___ PROVIDED RECORDS

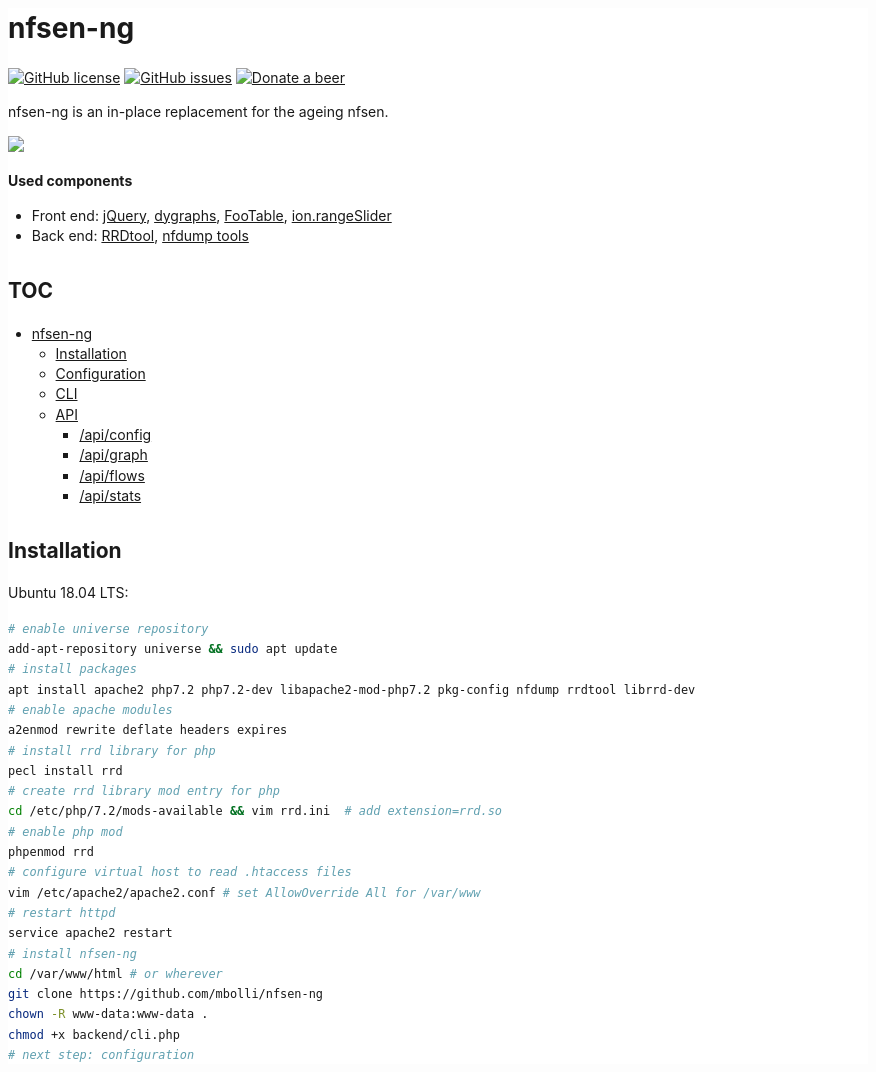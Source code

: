 # nfsen-ng
[![GitHub license](https://img.shields.io/github/license/mbolli/nfsen-ng.svg?style=flat-square)](https://github.com/mbolli/nfsen-ng/blob/master/LICENSE)
[![GitHub issues](https://img.shields.io/github/issues/mbolli/nfsen-ng.svg?style=flat-square)](https://github.com/mbolli/nfsen-ng/issues)
[![Donate a beer](https://img.shields.io/badge/paypal-donate-yellow.svg?style=flat-square)](https://paypal.me/bolli)

nfsen-ng is an in-place replacement for the ageing nfsen.

<div><img src="https://user-images.githubusercontent.com/722725/26952171-ee1ac112-4cac-11e7-842d-ccefbda9b287.png" style="width: 100%" /></div>

**Used components**

 * Front end: [jQuery](https://jquery.com), [dygraphs](http://dygraphs.com), [FooTable](http://fooplugins.github.io/FooTable/), [ion.rangeSlider](http://ionden.com/a/plugins/ion.rangeSlider/en.html)
 * Back end:  [RRDtool](http://oss.oetiker.ch/rrdtool/), [nfdump tools](https://github.com/phaag/nfdump) 

## TOC

   * [nfsen-ng](#nfsen-ng)
      * [Installation](#installation)
      * [Configuration](#configuration)
      * [CLI](#cli)
      * [API](#api)
         * [/api/config](#apiconfig)
         * [/api/graph](#apigraph)
         * [/api/flows](#apiflows)
         * [/api/stats](#apistats)

## Installation

Ubuntu 18.04 LTS:
 
 ```bash
 # enable universe repository
 add-apt-repository universe && sudo apt update
 # install packages
 apt install apache2 php7.2 php7.2-dev libapache2-mod-php7.2 pkg-config nfdump rrdtool librrd-dev
 # enable apache modules
 a2enmod rewrite deflate headers expires
 # install rrd library for php
 pecl install rrd 
 # create rrd library mod entry for php
 cd /etc/php/7.2/mods-available && vim rrd.ini  # add extension=rrd.so
 # enable php mod
 phpenmod rrd
 # configure virtual host to read .htaccess files
 vim /etc/apache2/apache2.conf # set AllowOverride All for /var/www
 # restart httpd
 service apache2 restart
 # install nfsen-ng
 cd /var/www/html # or wherever
 git clone https://github.com/mbolli/nfsen-ng
 chown -R www-data:www-data .
 chmod +x backend/cli.php
 # next step: configuration
 ```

______

Would you please retype the material above exactly and leave out each picture?

SOLUTION TO THE PROBLEM:
Source code

: # nfsen-ng
[![GitHub license](https://img.shields.io/github/license/mbolli/nfsen-ng.svg?style=flat-square)](https://github.com/mbolli/nfsen-ng/blob/master/LICENSE)
[![GitHub issues](https://img.shields.io/github/issues/mbolli/nfsen-ng.svg?style=flat-square)](https://github.com/mbolli/nfsen-ng/issues)
[![Donate a beer](https://img.shields.io/badge/paypal-donate-yellow.svg?style=flat-square)](https://paypal.me/bolli)

nfsen-ng is an in-place replacement for the ageing nfsen.

<div><img src="https://user-images.githubusercontent.com/722725/26952171-ee1ac112-4cac-11e7-842d-ccefbda9b287.png" style="width: 100%" /></div>

**Used components**

 * Front end: [jQuery](https://jquery.com), [dygraphs](http://dygraphs.com), [FooTable](http://fooplugins.github.io/FooTable/), [ion.rangeSlider](http://ionden.com/a/plugins/ion.rangeSlider/en.html)
 * Back end:  [RRDtool](http://oss.oetiker.ch/rrdtool/), [nfdump tools](https://github.com/phaag/nfdump) 

## TOC

   * [nfsen-ng](#nfsen-ng)
      * [Installation](#installation)
      * [Configuration](#configuration)
      * [CLI](#cli)
      * [API](#api)
         * [/api/config](#apiconfig)
         * [/api/graph](#apigraph)
         * [/api/flows](#apiflows)
         * [/api/stats](#apistats)

## Installation

Ubuntu 18.04 LTS:
 
 ```bash
 # enable universe repository
 add-apt-repository universe && sudo apt update
 # install packages
 apt install apache2 php7.2 php7.2-dev libapache2-mod-php7.2 pkg-config nfdump rrdtool librrd-dev
 # enable apache modules
 a2enmod rewrite deflate headers expires
 # install rrd library for php
 pecl install rrd 
 # create rrd library mod entry for php
 cd /etc/php/7.2/mods-available && vim rrd.ini  # add extension=rrd.so
 # enable php mod
 phpenmod rrd
 # configure virtual host to read .htaccess files
 vim /etc/apache2/apache2.conf # set AllowOverride All for /var/www
 # restart httpd
 service apache2 restart
 # install nfsen-ng
 cd /var/www/html # or wherever
 git clone https://github.com/mbolli/nfsen-ng
 chown -R www-data:www-data .
 chmod +x backend/cli.php
 # next step: configuration
 ```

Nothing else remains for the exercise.